Records from a data source
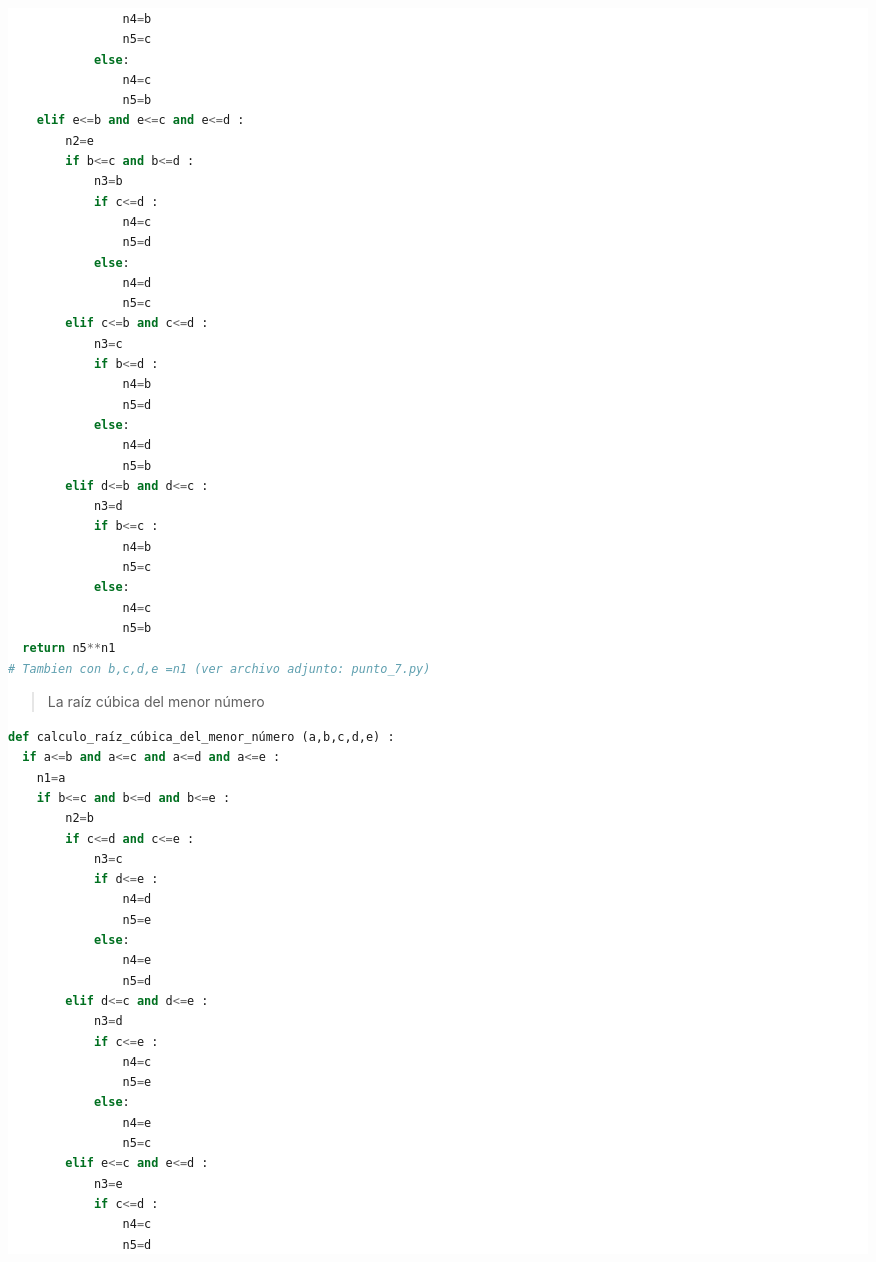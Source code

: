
 ```python
                n4=b
                n5=c
            else:
                n4=c
                n5=b
    elif e<=b and e<=c and e<=d :
        n2=e
        if b<=c and b<=d :
            n3=b
            if c<=d :
                n4=c
                n5=d
            else:
                n4=d
                n5=c
        elif c<=b and c<=d :
            n3=c
            if b<=d :
                n4=b
                n5=d
            else:
                n4=d
                n5=b
        elif d<=b and d<=c :
            n3=d
            if b<=c :
                n4=b
                n5=c
            else:
                n4=c
                n5=b
  return n5**n1
# Tambien con b,c,d,e =n1 (ver archivo adjunto: punto_7.py)
```

>La raíz cúbica del menor número

```python
def calculo_raíz_cúbica_del_menor_número (a,b,c,d,e) :
  if a<=b and a<=c and a<=d and a<=e :
    n1=a
    if b<=c and b<=d and b<=e :
        n2=b
        if c<=d and c<=e :
            n3=c
            if d<=e :
                n4=d
                n5=e
            else:
                n4=e
                n5=d
        elif d<=c and d<=e :
            n3=d
            if c<=e :
                n4=c
                n5=e
            else:
                n4=e
                n5=c
        elif e<=c and e<=d :
            n3=e
            if c<=d :
                n4=c
                n5=d
```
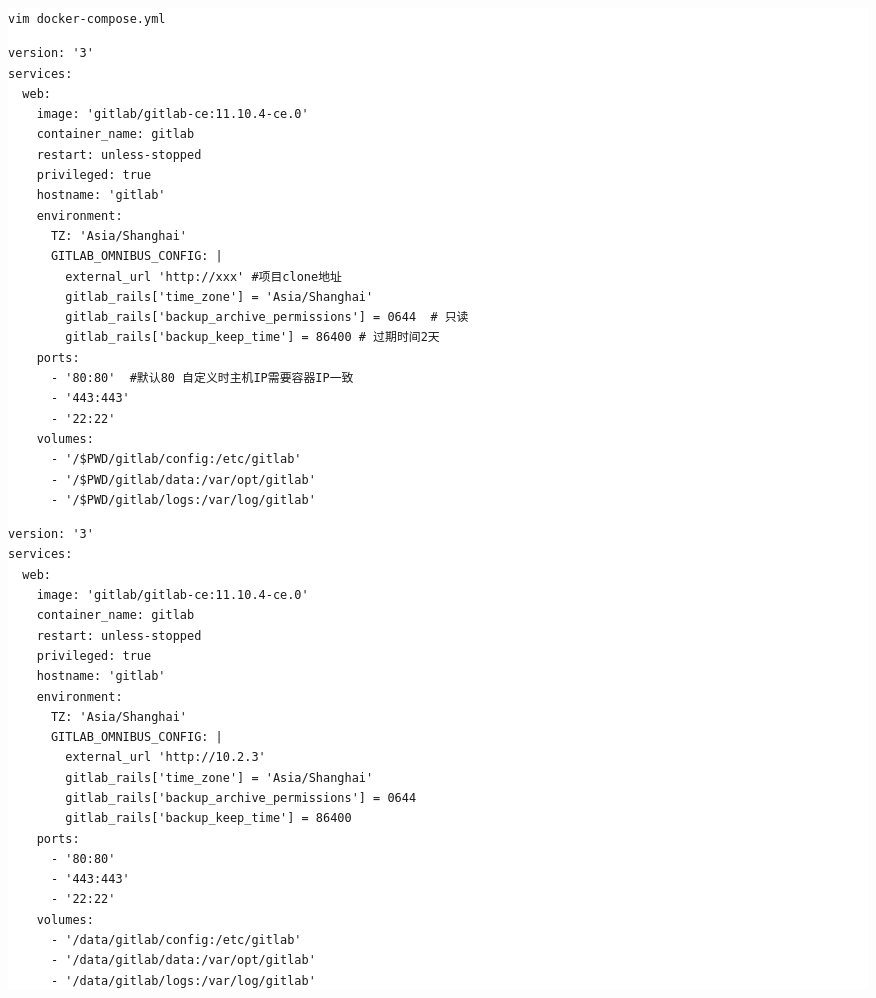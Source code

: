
 ```
vim docker-compose.yml
```

```
version: '3'
services:
  web:
    image: 'gitlab/gitlab-ce:11.10.4-ce.0'
    container_name: gitlab
    restart: unless-stopped
    privileged: true
    hostname: 'gitlab'
    environment:
      TZ: 'Asia/Shanghai'
      GITLAB_OMNIBUS_CONFIG: |
        external_url 'http://xxx' #项目clone地址
        gitlab_rails['time_zone'] = 'Asia/Shanghai'
        gitlab_rails['backup_archive_permissions'] = 0644  # 只读
        gitlab_rails['backup_keep_time'] = 86400 # 过期时间2天
    ports:
      - '80:80'  #默认80 自定义时主机IP需要容器IP一致
      - '443:443'
      - '22:22'
    volumes:
      - '/$PWD/gitlab/config:/etc/gitlab'
      - '/$PWD/gitlab/data:/var/opt/gitlab'
      - '/$PWD/gitlab/logs:/var/log/gitlab'
```

```
version: '3'
services:
  web:
    image: 'gitlab/gitlab-ce:11.10.4-ce.0'
    container_name: gitlab
    restart: unless-stopped
    privileged: true
    hostname: 'gitlab'
    environment:
      TZ: 'Asia/Shanghai'
      GITLAB_OMNIBUS_CONFIG: |
        external_url 'http://10.2.3' 
        gitlab_rails['time_zone'] = 'Asia/Shanghai'
        gitlab_rails['backup_archive_permissions'] = 0644  
        gitlab_rails['backup_keep_time'] = 86400 
    ports:
      - '80:80'  
      - '443:443'
      - '22:22'
    volumes:
      - '/data/gitlab/config:/etc/gitlab'
      - '/data/gitlab/data:/var/opt/gitlab'
      - '/data/gitlab/logs:/var/log/gitlab'
```
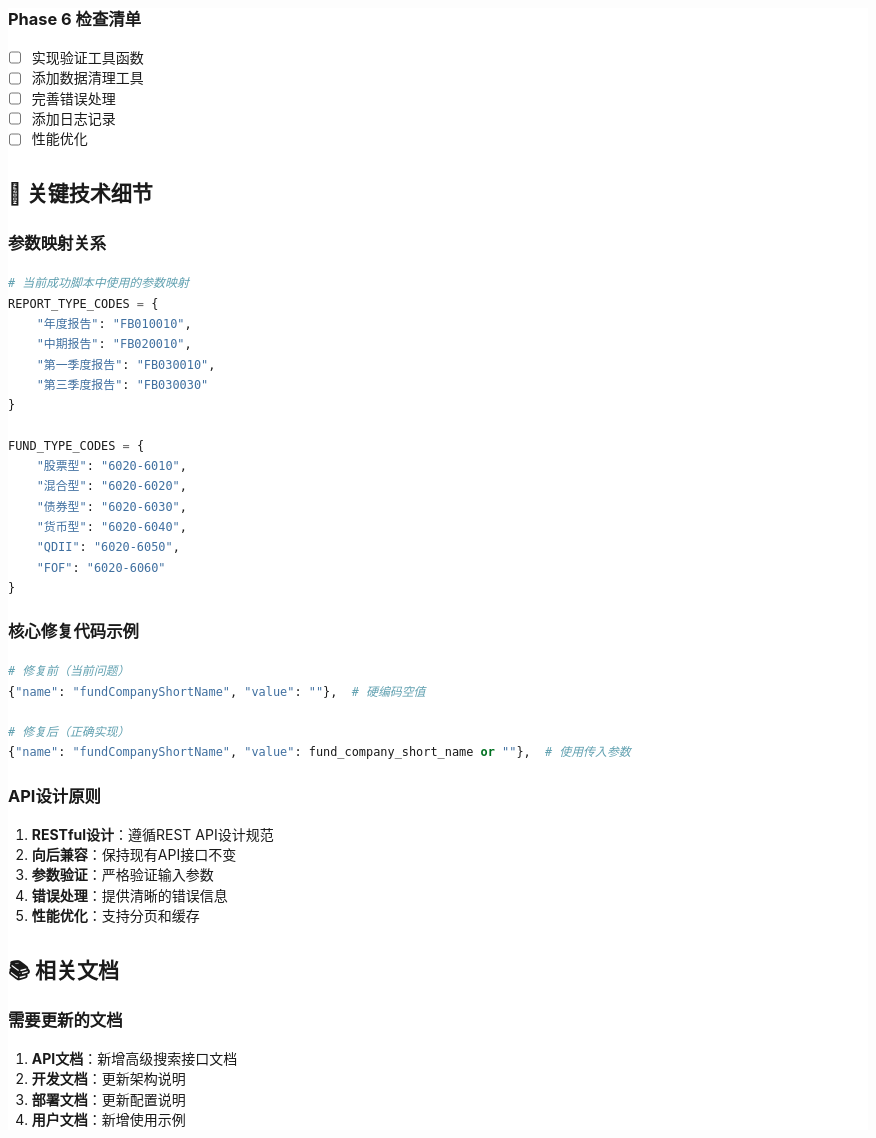 ### Phase 6 检查清单
- [ ] 实现验证工具函数
- [ ] 添加数据清理工具
- [ ] 完善错误处理
- [ ] 添加日志记录
- [ ] 性能优化

## 🔧 关键技术细节

### 参数映射关系
```python
# 当前成功脚本中使用的参数映射
REPORT_TYPE_CODES = {
    "年度报告": "FB010010",
    "中期报告": "FB020010",
    "第一季度报告": "FB030010",
    "第三季度报告": "FB030030"
}

FUND_TYPE_CODES = {
    "股票型": "6020-6010",
    "混合型": "6020-6020",
    "债券型": "6020-6030",
    "货币型": "6020-6040",
    "QDII": "6020-6050",
    "FOF": "6020-6060"
}
```

### 核心修复代码示例
```python
# 修复前（当前问题）
{"name": "fundCompanyShortName", "value": ""},  # 硬编码空值

# 修复后（正确实现）
{"name": "fundCompanyShortName", "value": fund_company_short_name or ""},  # 使用传入参数
```

### API设计原则
1. **RESTful设计**：遵循REST API设计规范
2. **向后兼容**：保持现有API接口不变
3. **参数验证**：严格验证输入参数
4. **错误处理**：提供清晰的错误信息
5. **性能优化**：支持分页和缓存

## 📚 相关文档

### 需要更新的文档
1. **API文档**：新增高级搜索接口文档
2. **开发文档**：更新架构说明
3. **部署文档**：更新配置说明
4. **用户文档**：新增使用示例
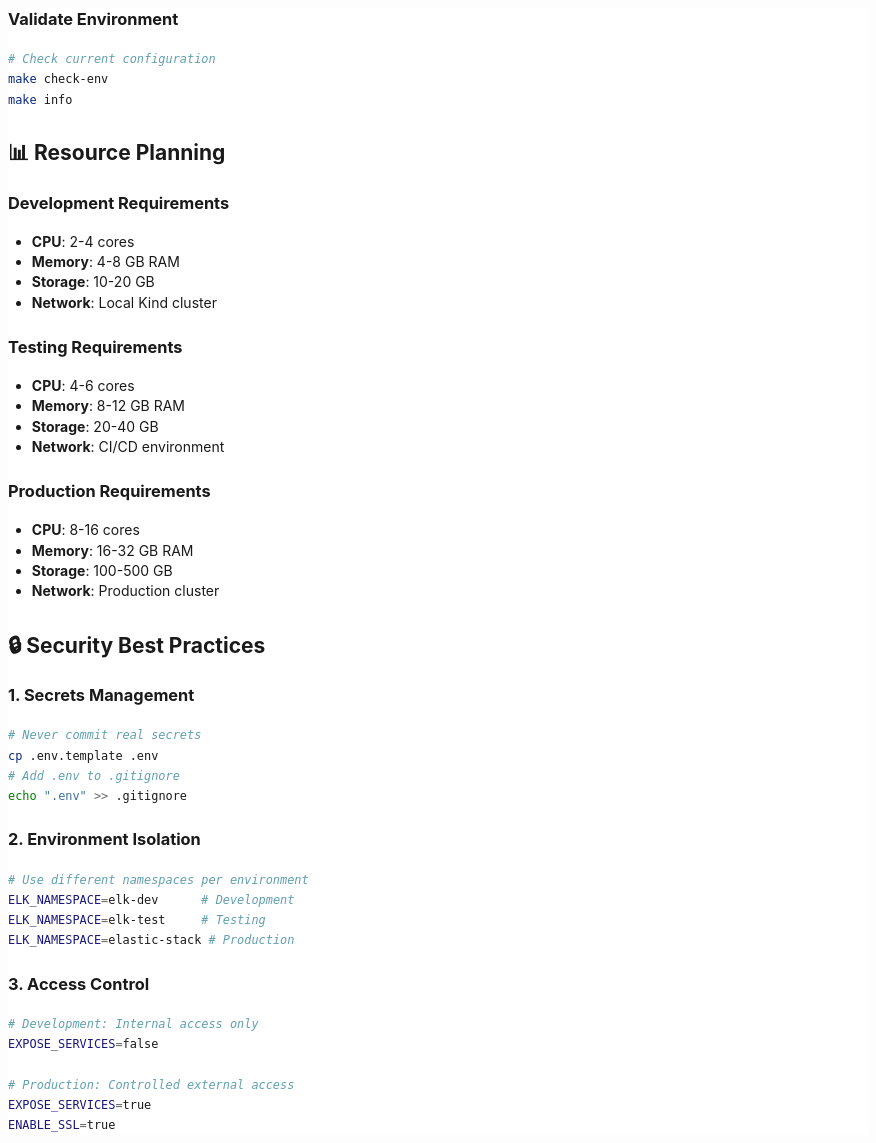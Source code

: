 ### Validate Environment
```bash
# Check current configuration
make check-env
make info
```

## 📊 Resource Planning

### Development Requirements
- **CPU**: 2-4 cores
- **Memory**: 4-8 GB RAM
- **Storage**: 10-20 GB
- **Network**: Local Kind cluster

### Testing Requirements  
- **CPU**: 4-6 cores
- **Memory**: 8-12 GB RAM
- **Storage**: 20-40 GB
- **Network**: CI/CD environment

### Production Requirements
- **CPU**: 8-16 cores
- **Memory**: 16-32 GB RAM  
- **Storage**: 100-500 GB
- **Network**: Production cluster

## 🔒 Security Best Practices

### 1. Secrets Management
```bash
# Never commit real secrets
cp .env.template .env
# Add .env to .gitignore
echo ".env" >> .gitignore
```

### 2. Environment Isolation
```bash
# Use different namespaces per environment
ELK_NAMESPACE=elk-dev      # Development
ELK_NAMESPACE=elk-test     # Testing  
ELK_NAMESPACE=elastic-stack # Production
```

### 3. Access Control
```bash
# Development: Internal access only
EXPOSE_SERVICES=false

# Production: Controlled external access
EXPOSE_SERVICES=true
ENABLE_SSL=true
```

◆ Exercise goal ◆
Exclude all images and restate the records above word for word.

◆ Answer section ◆
Source code

:
 ```python
                n4=b
                n5=c
            else:
                n4=c
                n5=b
    elif e<=b and e<=c and e<=d :
        n2=e
        if b<=c and b<=d :
            n3=b
            if c<=d :
                n4=c
                n5=d
            else:
                n4=d
                n5=c
        elif c<=b and c<=d :
            n3=c
            if b<=d :
                n4=b
                n5=d
            else:
                n4=d
                n5=b
        elif d<=b and d<=c :
            n3=d
            if b<=c :
                n4=b
                n5=c
            else:
                n4=c
                n5=b
  return n5**n1
# Tambien con b,c,d,e =n1 (ver archivo adjunto: punto_7.py)
```

>La raíz cúbica del menor número

```python
def calculo_raíz_cúbica_del_menor_número (a,b,c,d,e) :
  if a<=b and a<=c and a<=d and a<=e :
    n1=a
    if b<=c and b<=d and b<=e :
        n2=b
        if c<=d and c<=e :
            n3=c
            if d<=e :
                n4=d
                n5=e
            else:
                n4=e
                n5=d
        elif d<=c and d<=e :
            n3=d
            if c<=e :
                n4=c
                n5=e
            else:
                n4=e
                n5=c
        elif e<=c and e<=d :
            n3=e
            if c<=d :
                n4=c
                n5=d
```
Source code

:
 ```
vim docker-compose.yml
```

```
version: '3'
services:
  web:
    image: 'gitlab/gitlab-ce:11.10.4-ce.0'
    container_name: gitlab
    restart: unless-stopped
    privileged: true
    hostname: 'gitlab'
    environment:
      TZ: 'Asia/Shanghai'
      GITLAB_OMNIBUS_CONFIG: |
        external_url 'http://xxx' #项目clone地址
        gitlab_rails['time_zone'] = 'Asia/Shanghai'
        gitlab_rails['backup_archive_permissions'] = 0644  # 只读
        gitlab_rails['backup_keep_time'] = 86400 # 过期时间2天
    ports:
      - '80:80'  #默认80 自定义时主机IP需要容器IP一致
      - '443:443'
      - '22:22'
    volumes:
      - '/$PWD/gitlab/config:/etc/gitlab'
      - '/$PWD/gitlab/data:/var/opt/gitlab'
      - '/$PWD/gitlab/logs:/var/log/gitlab'
```

```
version: '3'
services:
  web:
    image: 'gitlab/gitlab-ce:11.10.4-ce.0'
    container_name: gitlab
    restart: unless-stopped
    privileged: true
    hostname: 'gitlab'
    environment:
      TZ: 'Asia/Shanghai'
      GITLAB_OMNIBUS_CONFIG: |
        external_url 'http://10.2.3' 
        gitlab_rails['time_zone'] = 'Asia/Shanghai'
        gitlab_rails['backup_archive_permissions'] = 0644  
        gitlab_rails['backup_keep_time'] = 86400 
    ports:
      - '80:80'  
      - '443:443'
      - '22:22'
    volumes:
      - '/data/gitlab/config:/etc/gitlab'
      - '/data/gitlab/data:/var/opt/gitlab'
      - '/data/gitlab/logs:/var/log/gitlab'
```
 ### Phase 6 检查清单
- [ ] 实现验证工具函数
- [ ] 添加数据清理工具
- [ ] 完善错误处理
- [ ] 添加日志记录
- [ ] 性能优化

## 🔧 关键技术细节

### 参数映射关系
```python
# 当前成功脚本中使用的参数映射
REPORT_TYPE_CODES = {
    "年度报告": "FB010010",
    "中期报告": "FB020010",
    "第一季度报告": "FB030010",
    "第三季度报告": "FB030030"
}

FUND_TYPE_CODES = {
    "股票型": "6020-6010",
    "混合型": "6020-6020",
    "债券型": "6020-6030",
    "货币型": "6020-6040",
    "QDII": "6020-6050",
    "FOF": "6020-6060"
}
```

### 核心修复代码示例
```python
# 修复前（当前问题）
{"name": "fundCompanyShortName", "value": ""},  # 硬编码空值

# 修复后（正确实现）
{"name": "fundCompanyShortName", "value": fund_company_short_name or ""},  # 使用传入参数
```

### API设计原则
1. **RESTful设计**：遵循REST API设计规范
2. **向后兼容**：保持现有API接口不变
3. **参数验证**：严格验证输入参数
4. **错误处理**：提供清晰的错误信息
5. **性能优化**：支持分页和缓存

## 📚 相关文档

### 需要更新的文档
1. **API文档**：新增高级搜索接口文档
2. **开发文档**：更新架构说明
3. **部署文档**：更新配置说明
4. **用户文档**：新增使用示例
Source code

: ### Validate Environment
```bash
# Check current configuration
make check-env
make info
```

## 📊 Resource Planning

### Development Requirements
- **CPU**: 2-4 cores
- **Memory**: 4-8 GB RAM
- **Storage**: 10-20 GB
- **Network**: Local Kind cluster

### Testing Requirements  
- **CPU**: 4-6 cores
- **Memory**: 8-12 GB RAM
- **Storage**: 20-40 GB
- **Network**: CI/CD environment

### Production Requirements
- **CPU**: 8-16 cores
- **Memory**: 16-32 GB RAM  
- **Storage**: 100-500 GB
- **Network**: Production cluster

## 🔒 Security Best Practices

### 1. Secrets Management
```bash
# Never commit real secrets
cp .env.template .env
# Add .env to .gitignore
echo ".env" >> .gitignore
```

### 2. Environment Isolation
```bash
# Use different namespaces per environment
ELK_NAMESPACE=elk-dev      # Development
ELK_NAMESPACE=elk-test     # Testing  
ELK_NAMESPACE=elastic-stack # Production
```

### 3. Access Control
```bash
# Development: Internal access only
EXPOSE_SERVICES=false

# Production: Controlled external access
EXPOSE_SERVICES=true
ENABLE_SSL=true
```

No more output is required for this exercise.